DNR system for WVU police purchased with $36,000 in grant in money

The system will save time for police who drive to gun range to practice their shooting skills

Charleston Daily Mail

MORGANTOWN — The WVU Police Department will soon be able to simulate real life shoot-or-don't-shoot scenarios on-site for training purposes.

Bids were due last week for a firearms simulation system, which Chief Bob Roberts said might also be used by other local law enforcement agencies.

He was unable to provide the submitted bids in time for this report but said such systems range from $25,000-$100,000 or more, depending on their capability.

"We've used them, so we know the benefits of them," Roberts said. "Some people are better shots than others. It will give those who have weaker skills more practice time."

The simulation system will save time, Roberts said, because officers won't have to travel to the Fairmont Road shooting range used by local law enforcement officers for training.

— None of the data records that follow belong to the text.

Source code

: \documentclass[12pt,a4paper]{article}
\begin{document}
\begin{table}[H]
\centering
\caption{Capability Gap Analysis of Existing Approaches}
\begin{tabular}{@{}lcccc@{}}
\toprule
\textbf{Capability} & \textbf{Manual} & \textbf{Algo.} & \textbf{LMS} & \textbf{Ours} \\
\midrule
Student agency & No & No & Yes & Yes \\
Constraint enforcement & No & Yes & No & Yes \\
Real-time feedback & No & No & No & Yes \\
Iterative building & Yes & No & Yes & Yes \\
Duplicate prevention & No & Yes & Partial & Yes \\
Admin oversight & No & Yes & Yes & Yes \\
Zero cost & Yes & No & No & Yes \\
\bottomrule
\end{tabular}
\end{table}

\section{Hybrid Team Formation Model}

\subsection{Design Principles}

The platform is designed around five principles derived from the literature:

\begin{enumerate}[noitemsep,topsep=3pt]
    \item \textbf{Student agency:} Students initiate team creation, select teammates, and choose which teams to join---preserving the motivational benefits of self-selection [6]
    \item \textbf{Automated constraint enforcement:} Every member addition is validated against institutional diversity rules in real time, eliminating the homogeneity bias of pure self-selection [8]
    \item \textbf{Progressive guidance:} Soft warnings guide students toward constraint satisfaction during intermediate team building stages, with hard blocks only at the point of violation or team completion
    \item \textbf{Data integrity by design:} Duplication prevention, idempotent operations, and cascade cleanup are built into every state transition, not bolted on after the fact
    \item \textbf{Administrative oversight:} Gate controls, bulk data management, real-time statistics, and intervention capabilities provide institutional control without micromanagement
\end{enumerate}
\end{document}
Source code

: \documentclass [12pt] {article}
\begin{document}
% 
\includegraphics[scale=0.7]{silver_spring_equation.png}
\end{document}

WVU will also save money on ammunition in the long run. The weapons used with the simulator will be the same as those used by officers in the field, but they won't shoot live rounds, Roberts said.

Lt. Tim Coleman, training officer for the state Division of Natural Resources, said the DNR has a similar system in which real weapons are used, but they've been deactivated and modified to shoot lasers onto a projection screen.

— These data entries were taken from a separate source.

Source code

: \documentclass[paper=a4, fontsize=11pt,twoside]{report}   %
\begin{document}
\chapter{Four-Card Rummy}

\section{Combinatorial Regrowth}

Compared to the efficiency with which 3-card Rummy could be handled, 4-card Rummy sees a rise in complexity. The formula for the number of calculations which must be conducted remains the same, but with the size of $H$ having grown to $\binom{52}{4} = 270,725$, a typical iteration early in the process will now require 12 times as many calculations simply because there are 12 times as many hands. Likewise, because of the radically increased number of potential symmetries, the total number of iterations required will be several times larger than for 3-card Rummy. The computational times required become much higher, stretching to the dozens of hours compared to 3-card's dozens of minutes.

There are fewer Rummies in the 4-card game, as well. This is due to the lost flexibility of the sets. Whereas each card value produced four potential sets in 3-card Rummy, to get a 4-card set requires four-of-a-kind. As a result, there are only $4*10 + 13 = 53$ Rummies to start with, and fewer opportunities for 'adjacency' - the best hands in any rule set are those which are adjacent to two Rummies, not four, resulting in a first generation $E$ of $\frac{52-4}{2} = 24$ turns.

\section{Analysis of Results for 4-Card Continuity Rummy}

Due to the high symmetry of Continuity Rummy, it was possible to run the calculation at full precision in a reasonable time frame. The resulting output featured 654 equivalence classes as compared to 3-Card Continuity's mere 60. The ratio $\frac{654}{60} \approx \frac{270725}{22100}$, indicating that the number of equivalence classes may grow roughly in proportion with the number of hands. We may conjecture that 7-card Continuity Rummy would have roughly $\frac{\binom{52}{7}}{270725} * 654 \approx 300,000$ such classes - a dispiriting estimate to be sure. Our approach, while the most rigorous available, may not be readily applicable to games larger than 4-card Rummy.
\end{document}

There's still recoil, however, just as if the gun had really been fired.

"You can put an officer in a real-life situation," Coleman said, citing a drug bust in which the suspects may be armed as one possible example. "You don't have to worry about anybody getting hurt, and the realism is there."

The DNR system was purchased three or four years ago with about $36,000 in grant money, Coleman said.

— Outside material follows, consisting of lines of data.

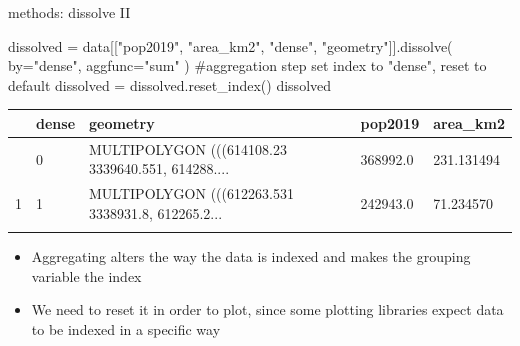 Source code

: \documentclass[
  ignorenonframetext,
]{beamer}
\newenvironment{Shaded}{\begin{snugshade}}{\end{snugshade}}
\newcommand{\CommentTok}[1]{\textcolor[rgb]{0.37,0.37,0.37}{#1}}
\newcommand{\NormalTok}[1]{\textcolor[rgb]{0.00,0.23,0.31}{#1}}
\newcommand{\OperatorTok}[1]{\textcolor[rgb]{0.37,0.37,0.37}{#1}}
\newcommand{\StringTok}[1]{\textcolor[rgb]{0.13,0.47,0.30}{#1}}
\providecommand{\tightlist}{%
  \setlength{\itemsep}{0pt}\setlength{\parskip}{0pt}}\usepackage{longtable,booktabs,array}
\begin{document}
\begin{frame}[fragile]{methods: dissolve II}
\label{methods-dissolve-ii}
\begin{Shaded}
\begin{Highlighting}[]
\NormalTok{dissolved }\OperatorTok{=}\NormalTok{ data[[}\StringTok{"pop2019"}\NormalTok{, }\StringTok{"area\_km2"}\NormalTok{, }\StringTok{"dense"}\NormalTok{, }\StringTok{"geometry"}\NormalTok{]].dissolve(}
\NormalTok{    by}\OperatorTok{=}\StringTok{"dense"}\NormalTok{, aggfunc}\OperatorTok{=}\StringTok{"sum"}
\NormalTok{)}
\CommentTok{\#aggregation step set index to "dense", reset to default}
\NormalTok{dissolved }\OperatorTok{=}\NormalTok{ dissolved.reset\_index()}
\NormalTok{dissolved}
\end{Highlighting}
\end{Shaded}

\begin{longtable}[]{@{}lllll@{}}
\toprule\noalign{}
& dense & geometry & pop2019 & area\_km2 \\
\midrule\noalign{}
\endhead
0 & 0 & MULTIPOLYGON (((614108.23 3339640.551, 614288.... & 368992.0 &
231.131494 \\
1 & 1 & MULTIPOLYGON (((612263.531 3338931.8, 612265.2... & 242943.0 &
71.234570 \\
\bottomrule\noalign{}
\end{longtable}

\begin{itemize}
\tightlist
\item
  Aggregating alters the way the data is indexed and makes the grouping
  variable the index
\item
  We need to reset it in order to plot, since some plotting libraries
  expect data to be indexed in a specific way
\end{itemize}
\end{frame}
\end{document}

It's portable, so it can be taken to hunter safety events for educational use and to other agencies for officer training.

WVU police officers have used the system, Roberts said, and he hopes to purchase something similar.

According to WVU's request for proposals, the university is seeking a portable 3-D system with at least 100 scenarios, editing software to create additional scenarios, and the ability for instructors to change lighting, number of rounds and targets, etc.

Shoot-or-don't-shoot scenarios will allow police to use lesser force when necessary, such as an expandable baton or pepper spray, Roberts said.

In doing so, the system will help officers hone their decision-making skills in a safe environment.

No other law enforcement agency in Monongalia County has such a system, Roberts said, so WVU would likely share the equipment.

He hopes to have the simulator in house and ready to go by spring, though officers first will have to be trained to use it.